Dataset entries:
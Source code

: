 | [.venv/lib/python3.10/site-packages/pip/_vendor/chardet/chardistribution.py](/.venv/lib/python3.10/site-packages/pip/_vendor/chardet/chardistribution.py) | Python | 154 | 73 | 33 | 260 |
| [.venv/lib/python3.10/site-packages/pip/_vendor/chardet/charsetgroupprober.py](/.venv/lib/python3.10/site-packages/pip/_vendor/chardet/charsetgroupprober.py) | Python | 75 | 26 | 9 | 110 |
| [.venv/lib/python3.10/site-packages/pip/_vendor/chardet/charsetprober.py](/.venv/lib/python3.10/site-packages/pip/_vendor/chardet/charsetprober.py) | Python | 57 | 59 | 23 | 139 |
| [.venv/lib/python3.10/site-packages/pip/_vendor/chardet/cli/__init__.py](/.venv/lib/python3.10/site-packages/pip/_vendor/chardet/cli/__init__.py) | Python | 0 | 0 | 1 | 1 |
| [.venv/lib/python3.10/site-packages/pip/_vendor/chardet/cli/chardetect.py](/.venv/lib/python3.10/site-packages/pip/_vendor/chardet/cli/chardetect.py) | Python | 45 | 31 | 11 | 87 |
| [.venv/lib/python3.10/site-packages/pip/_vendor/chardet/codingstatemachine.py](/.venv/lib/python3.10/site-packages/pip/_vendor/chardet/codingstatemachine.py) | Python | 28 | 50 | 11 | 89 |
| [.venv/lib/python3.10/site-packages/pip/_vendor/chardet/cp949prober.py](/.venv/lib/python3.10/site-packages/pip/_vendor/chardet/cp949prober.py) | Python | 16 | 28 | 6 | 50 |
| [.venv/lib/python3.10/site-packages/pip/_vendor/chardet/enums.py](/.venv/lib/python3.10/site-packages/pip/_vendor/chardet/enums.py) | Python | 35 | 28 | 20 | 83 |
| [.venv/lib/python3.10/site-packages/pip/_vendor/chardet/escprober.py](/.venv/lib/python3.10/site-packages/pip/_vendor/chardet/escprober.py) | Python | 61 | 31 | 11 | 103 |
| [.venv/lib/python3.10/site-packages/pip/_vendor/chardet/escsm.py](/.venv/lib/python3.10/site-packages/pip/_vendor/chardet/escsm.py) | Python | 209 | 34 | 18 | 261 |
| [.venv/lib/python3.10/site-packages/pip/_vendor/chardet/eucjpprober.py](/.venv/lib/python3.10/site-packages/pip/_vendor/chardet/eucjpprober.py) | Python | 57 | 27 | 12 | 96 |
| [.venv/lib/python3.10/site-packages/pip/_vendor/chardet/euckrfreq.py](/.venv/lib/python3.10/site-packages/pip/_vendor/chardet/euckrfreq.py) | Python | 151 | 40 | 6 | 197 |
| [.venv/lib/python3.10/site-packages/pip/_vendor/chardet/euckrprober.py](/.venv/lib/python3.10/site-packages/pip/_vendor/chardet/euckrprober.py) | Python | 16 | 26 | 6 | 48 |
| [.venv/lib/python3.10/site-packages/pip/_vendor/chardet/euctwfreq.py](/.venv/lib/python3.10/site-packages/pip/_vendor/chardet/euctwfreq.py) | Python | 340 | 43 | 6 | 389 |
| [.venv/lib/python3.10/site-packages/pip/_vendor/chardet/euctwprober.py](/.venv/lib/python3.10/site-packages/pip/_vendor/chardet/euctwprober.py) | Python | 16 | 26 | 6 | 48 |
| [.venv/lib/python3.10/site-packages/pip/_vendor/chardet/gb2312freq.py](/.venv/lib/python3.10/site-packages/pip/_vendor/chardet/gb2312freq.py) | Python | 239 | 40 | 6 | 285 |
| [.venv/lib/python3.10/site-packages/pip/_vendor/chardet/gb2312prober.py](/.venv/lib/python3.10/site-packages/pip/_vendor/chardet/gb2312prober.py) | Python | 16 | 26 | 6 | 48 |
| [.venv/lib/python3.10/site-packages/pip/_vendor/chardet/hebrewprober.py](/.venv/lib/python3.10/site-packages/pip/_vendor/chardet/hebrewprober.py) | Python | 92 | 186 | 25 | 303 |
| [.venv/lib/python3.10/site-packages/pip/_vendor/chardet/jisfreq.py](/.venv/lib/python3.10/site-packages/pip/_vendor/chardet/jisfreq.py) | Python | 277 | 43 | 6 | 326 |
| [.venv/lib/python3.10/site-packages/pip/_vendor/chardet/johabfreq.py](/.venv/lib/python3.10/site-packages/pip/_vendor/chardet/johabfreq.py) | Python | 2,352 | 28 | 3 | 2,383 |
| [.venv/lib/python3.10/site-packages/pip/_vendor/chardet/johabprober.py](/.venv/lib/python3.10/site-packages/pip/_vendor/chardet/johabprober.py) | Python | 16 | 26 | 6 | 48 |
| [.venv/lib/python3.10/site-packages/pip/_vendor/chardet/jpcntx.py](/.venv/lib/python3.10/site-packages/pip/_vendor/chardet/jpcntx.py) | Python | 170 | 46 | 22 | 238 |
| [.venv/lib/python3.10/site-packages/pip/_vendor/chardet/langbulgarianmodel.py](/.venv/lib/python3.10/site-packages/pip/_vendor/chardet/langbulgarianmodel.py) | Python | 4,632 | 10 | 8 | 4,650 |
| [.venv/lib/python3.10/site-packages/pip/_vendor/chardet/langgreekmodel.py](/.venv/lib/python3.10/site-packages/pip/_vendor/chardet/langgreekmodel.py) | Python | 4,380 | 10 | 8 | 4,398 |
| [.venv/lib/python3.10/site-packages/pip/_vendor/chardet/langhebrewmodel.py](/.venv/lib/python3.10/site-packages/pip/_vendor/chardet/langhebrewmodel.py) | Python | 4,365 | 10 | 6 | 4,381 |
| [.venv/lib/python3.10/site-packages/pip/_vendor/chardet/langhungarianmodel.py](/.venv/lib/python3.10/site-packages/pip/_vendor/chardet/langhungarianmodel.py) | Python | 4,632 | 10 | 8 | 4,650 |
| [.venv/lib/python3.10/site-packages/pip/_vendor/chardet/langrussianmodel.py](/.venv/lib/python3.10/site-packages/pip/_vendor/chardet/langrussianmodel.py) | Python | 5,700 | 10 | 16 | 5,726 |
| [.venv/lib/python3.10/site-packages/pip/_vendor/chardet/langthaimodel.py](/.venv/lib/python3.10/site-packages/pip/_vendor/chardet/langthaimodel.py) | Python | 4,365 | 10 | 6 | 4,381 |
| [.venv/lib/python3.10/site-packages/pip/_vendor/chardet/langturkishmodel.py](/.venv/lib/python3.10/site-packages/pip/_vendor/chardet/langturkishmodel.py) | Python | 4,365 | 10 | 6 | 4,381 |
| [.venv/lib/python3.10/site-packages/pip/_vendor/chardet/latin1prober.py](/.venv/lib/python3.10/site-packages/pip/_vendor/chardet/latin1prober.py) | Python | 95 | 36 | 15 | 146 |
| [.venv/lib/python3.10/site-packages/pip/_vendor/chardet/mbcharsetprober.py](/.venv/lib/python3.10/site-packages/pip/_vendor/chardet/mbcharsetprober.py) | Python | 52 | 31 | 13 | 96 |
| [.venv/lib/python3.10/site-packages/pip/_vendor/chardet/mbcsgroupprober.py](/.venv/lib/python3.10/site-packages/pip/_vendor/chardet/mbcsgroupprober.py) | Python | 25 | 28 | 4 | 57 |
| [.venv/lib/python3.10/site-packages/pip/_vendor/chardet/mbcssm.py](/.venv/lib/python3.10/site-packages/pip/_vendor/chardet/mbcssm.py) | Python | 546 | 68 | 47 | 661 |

What you should do
Among the entries above, the lines between the ones containing "27 | 12 | 96 |" and "40 | 6 | 197 |", inclusive, are to be transcribed exactly. No other line is to be given.

Answer space
| [.venv/lib/python3.10/site-packages/pip/_vendor/chardet/eucjpprober.py](/.venv/lib/python3.10/site-packages/pip/_vendor/chardet/eucjpprober.py) | Python | 57 | 27 | 12 | 96 |
| [.venv/lib/python3.10/site-packages/pip/_vendor/chardet/euckrfreq.py](/.venv/lib/python3.10/site-packages/pip/_vendor/chardet/euckrfreq.py) | Python | 151 | 40 | 6 | 197 |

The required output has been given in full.